Collective Narrative Grounding: Community-Coordinated Data Contributions to Improve Local AI Systems¶
Conference: NeurIPS 2025 arXiv: 2601.04201 Code: None Area: AI Safety Keywords: local knowledge, LLM grounding, participatory design, narrative unit, community governance, RAG
TL;DR¶
This paper proposes the Collective Narrative Grounding protocol, which collects community narratives through participatory workshops and structures them into "narrative units." A RAG pipeline then injects this local knowledge into LLM-based QA systems.

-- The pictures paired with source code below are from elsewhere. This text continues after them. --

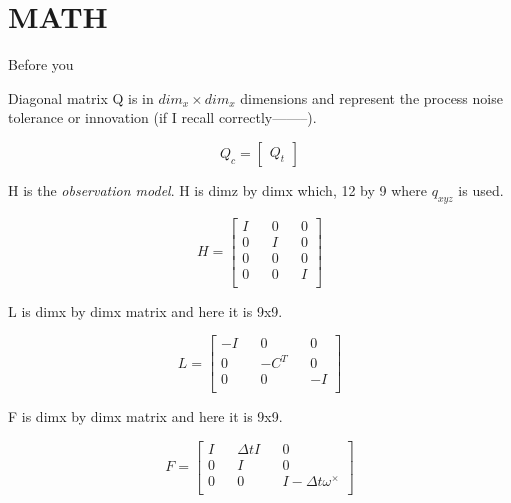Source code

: \documentclass[letterpaper, 10 pt, conference]{ieeeconf}  %
\newcommand{\transpose}[1]{\ensuremath{#1^{\scriptscriptstyle T}}}
\begin{document}
\section{MATH}

Before you


Diagonal matrix Q is in $dim_x \times dim_x$ dimensions and represent the process
noise tolerance or innovation (if I recall correctly--------).

\begin{equation}
Q_{c} =
        \begin{bmatrix}
                Q_{t}
        \end{bmatrix}
\end{equation}

H is the \textit{observation model}.
H is dimz by dimx which, 12 by 9 where $q_{xyz}$ is used.

\begin{equation}
H =
\begin{bmatrix}
        I && 0 && 0  \\
        0 && I && 0  \\
        0 && 0 && 0  \\
        0 && 0 && I  \\
\end{bmatrix}
\end{equation}

L is dimx by dimx matrix and here it is 9x9.

\begin{equation}
L =
\begin{bmatrix}
        -I && 0 && 0  \\
        0 && -\transpose{C} && 0  \\
        0 && 0 && -I  \\
\end{bmatrix}
\end{equation}


F is dimx by dimx matrix and here it is 9x9.

\begin{equation}
F =
\begin{bmatrix}
        I && \Delta t   I && 0  \\
        0 && I && 0  \\
        0 && 0 && I- \Delta t \omega^{\times}  \\
\end{bmatrix}
\end{equation}
\end{document}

Experiments on LocalBench reveal that 76.7% of errors can be directly remediated by local narratives, and GPT-5 achieves only 21% accuracy on the participatory QA set, highlighting the severity of the local knowledge gap.
Background & Motivation¶
Background: LLM-based QA systems perform well on general knowledge but frequently fail on community-specific local knowledge — including local historical events, cultural traditions, and place-specific information that constitute "knowledge blind spots."
Limitations of Prior Work: (a) LLM training data exhibits systematic geographic bias, with severe underrepresentation of low-income and rural communities; (b) data voids can be exploited by misinformation; (c) existing RAG and fine-tuning approaches rely on pre-existing (often scarce) local text, and cannot capture orally transmitted community knowledge.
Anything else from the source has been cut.